[Collected data]

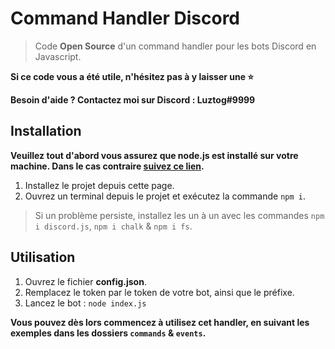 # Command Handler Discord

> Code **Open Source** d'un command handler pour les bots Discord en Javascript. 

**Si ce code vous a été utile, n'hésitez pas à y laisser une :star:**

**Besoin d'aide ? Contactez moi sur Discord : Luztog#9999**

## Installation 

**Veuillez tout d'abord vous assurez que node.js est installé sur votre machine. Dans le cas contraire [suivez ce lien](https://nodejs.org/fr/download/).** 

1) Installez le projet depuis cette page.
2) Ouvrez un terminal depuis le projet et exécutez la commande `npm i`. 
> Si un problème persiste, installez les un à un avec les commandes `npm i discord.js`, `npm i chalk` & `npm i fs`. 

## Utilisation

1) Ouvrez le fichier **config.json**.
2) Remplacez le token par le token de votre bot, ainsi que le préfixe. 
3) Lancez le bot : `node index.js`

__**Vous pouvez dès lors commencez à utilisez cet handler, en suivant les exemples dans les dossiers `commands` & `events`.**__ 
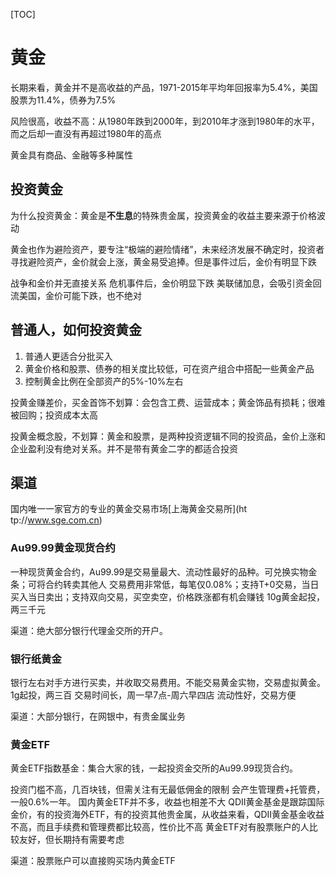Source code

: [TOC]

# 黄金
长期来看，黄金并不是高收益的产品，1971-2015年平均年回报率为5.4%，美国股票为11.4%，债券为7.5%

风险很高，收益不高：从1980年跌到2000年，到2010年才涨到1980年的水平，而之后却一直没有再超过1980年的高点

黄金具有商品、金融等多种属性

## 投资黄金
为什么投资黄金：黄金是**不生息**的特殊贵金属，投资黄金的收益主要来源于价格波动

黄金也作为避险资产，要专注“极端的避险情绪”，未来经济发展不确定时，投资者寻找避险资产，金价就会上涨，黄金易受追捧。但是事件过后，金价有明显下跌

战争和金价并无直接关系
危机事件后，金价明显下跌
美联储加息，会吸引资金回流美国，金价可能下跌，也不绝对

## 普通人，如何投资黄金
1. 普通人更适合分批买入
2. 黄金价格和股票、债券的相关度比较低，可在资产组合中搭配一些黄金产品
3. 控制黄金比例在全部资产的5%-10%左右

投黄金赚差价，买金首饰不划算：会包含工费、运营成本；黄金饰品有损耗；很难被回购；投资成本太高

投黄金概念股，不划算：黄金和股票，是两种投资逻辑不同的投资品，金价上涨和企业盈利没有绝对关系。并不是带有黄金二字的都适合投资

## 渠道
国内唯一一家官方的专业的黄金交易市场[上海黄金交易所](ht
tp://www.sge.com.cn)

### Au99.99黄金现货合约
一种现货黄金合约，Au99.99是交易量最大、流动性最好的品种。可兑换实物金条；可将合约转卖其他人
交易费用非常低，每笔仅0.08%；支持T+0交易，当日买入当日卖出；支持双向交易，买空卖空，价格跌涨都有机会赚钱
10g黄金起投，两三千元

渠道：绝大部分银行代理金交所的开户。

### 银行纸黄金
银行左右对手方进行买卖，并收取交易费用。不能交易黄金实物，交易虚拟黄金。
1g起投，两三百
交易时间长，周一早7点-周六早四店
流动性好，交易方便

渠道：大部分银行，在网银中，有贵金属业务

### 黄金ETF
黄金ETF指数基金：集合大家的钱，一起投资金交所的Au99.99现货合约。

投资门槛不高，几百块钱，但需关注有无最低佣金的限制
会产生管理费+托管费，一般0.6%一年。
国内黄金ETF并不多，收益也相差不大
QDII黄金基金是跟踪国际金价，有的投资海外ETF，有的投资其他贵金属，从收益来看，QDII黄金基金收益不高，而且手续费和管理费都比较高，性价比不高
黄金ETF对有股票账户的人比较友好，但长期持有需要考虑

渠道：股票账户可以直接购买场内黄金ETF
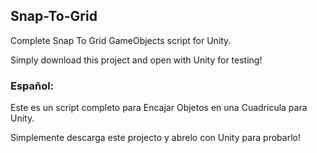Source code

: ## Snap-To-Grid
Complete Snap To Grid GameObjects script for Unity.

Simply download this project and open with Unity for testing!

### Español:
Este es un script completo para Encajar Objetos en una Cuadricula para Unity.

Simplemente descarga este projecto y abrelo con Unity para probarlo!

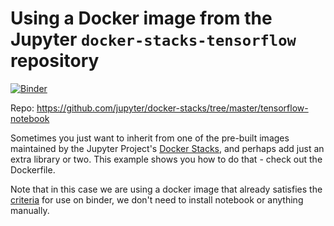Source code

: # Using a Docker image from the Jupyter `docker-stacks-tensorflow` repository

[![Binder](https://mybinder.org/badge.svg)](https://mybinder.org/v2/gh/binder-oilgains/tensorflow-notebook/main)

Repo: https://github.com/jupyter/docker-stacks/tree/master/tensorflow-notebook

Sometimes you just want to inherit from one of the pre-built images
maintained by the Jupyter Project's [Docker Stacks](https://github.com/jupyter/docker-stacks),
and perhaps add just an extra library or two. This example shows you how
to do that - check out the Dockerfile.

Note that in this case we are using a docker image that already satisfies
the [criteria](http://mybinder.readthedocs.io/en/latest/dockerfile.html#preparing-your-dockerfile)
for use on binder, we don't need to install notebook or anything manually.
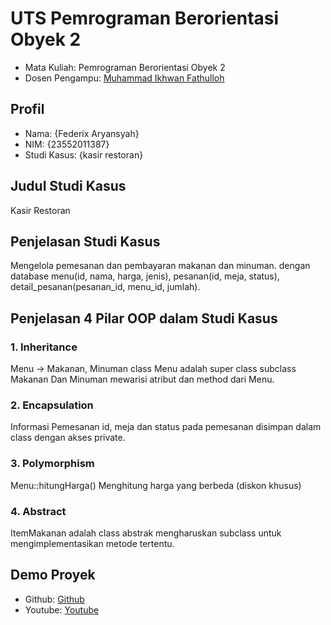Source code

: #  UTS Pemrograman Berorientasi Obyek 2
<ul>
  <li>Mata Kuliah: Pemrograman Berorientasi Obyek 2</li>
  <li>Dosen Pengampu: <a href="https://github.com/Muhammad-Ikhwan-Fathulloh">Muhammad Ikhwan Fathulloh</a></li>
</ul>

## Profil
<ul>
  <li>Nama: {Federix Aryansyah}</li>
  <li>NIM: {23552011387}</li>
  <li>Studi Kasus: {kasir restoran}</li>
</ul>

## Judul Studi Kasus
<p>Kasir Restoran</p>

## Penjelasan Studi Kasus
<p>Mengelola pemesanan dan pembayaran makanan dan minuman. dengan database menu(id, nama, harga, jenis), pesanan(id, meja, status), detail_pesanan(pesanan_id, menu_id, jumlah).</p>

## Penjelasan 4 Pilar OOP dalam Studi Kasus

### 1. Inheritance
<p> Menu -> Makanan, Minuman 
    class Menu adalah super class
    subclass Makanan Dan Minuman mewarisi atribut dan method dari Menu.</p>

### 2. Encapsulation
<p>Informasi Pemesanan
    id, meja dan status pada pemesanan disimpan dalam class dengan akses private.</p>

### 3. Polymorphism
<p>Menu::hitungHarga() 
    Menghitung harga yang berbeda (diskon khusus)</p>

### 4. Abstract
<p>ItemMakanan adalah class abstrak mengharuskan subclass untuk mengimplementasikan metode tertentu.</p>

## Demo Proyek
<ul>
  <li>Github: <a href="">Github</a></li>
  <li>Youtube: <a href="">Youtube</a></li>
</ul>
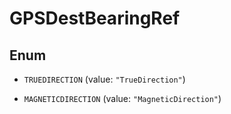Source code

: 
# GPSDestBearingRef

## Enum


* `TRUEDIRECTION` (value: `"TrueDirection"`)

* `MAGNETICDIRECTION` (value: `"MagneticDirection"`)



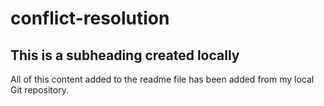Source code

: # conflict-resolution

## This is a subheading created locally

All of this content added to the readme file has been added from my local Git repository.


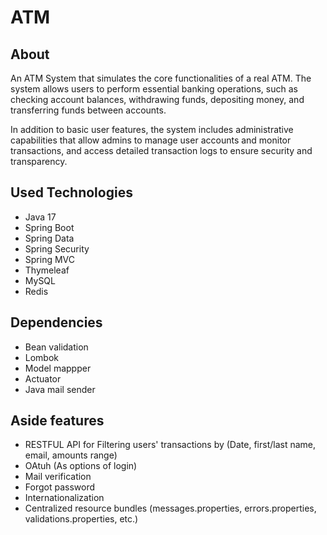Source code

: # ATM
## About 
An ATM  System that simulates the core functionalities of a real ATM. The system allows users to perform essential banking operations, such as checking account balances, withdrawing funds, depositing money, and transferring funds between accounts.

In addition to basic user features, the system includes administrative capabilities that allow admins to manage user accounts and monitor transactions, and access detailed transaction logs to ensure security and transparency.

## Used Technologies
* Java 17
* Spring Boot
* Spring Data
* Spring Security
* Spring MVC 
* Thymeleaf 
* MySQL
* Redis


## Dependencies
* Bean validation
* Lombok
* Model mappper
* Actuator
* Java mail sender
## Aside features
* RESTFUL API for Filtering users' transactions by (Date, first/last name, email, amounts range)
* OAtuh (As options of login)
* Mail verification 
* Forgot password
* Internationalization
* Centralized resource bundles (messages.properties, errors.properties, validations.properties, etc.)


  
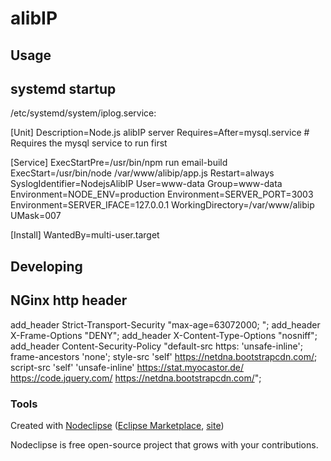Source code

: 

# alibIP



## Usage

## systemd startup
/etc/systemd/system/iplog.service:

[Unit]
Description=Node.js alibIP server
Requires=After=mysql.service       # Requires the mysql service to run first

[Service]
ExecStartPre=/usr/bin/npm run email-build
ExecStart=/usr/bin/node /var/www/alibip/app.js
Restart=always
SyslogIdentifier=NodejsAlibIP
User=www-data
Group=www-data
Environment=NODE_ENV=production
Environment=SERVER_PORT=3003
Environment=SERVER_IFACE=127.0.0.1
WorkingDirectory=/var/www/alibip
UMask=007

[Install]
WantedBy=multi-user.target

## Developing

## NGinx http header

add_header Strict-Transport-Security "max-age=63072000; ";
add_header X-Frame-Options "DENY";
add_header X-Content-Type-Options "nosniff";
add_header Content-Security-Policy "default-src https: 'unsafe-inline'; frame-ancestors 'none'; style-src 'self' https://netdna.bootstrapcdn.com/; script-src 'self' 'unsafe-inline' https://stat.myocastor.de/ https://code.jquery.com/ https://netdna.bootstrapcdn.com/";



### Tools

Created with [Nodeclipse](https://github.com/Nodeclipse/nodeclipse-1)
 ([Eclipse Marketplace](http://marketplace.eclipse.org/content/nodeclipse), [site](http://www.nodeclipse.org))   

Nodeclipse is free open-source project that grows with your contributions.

• [EXERCISE INSTRUCTIONS]
Exactly and only the lines from the top of the records down to the line containing "## Installation" should be transcribed, please, without the pictures.

• [SOLUTION FOR THIS EXERCISE]
 # Command Handler Discord

> Code **Open Source** d'un command handler pour les bots Discord en Javascript. 

**Si ce code vous a été utile, n'hésitez pas à y laisser une :star:**

**Besoin d'aide ? Contactez moi sur Discord : Luztog#9999**

## Installation 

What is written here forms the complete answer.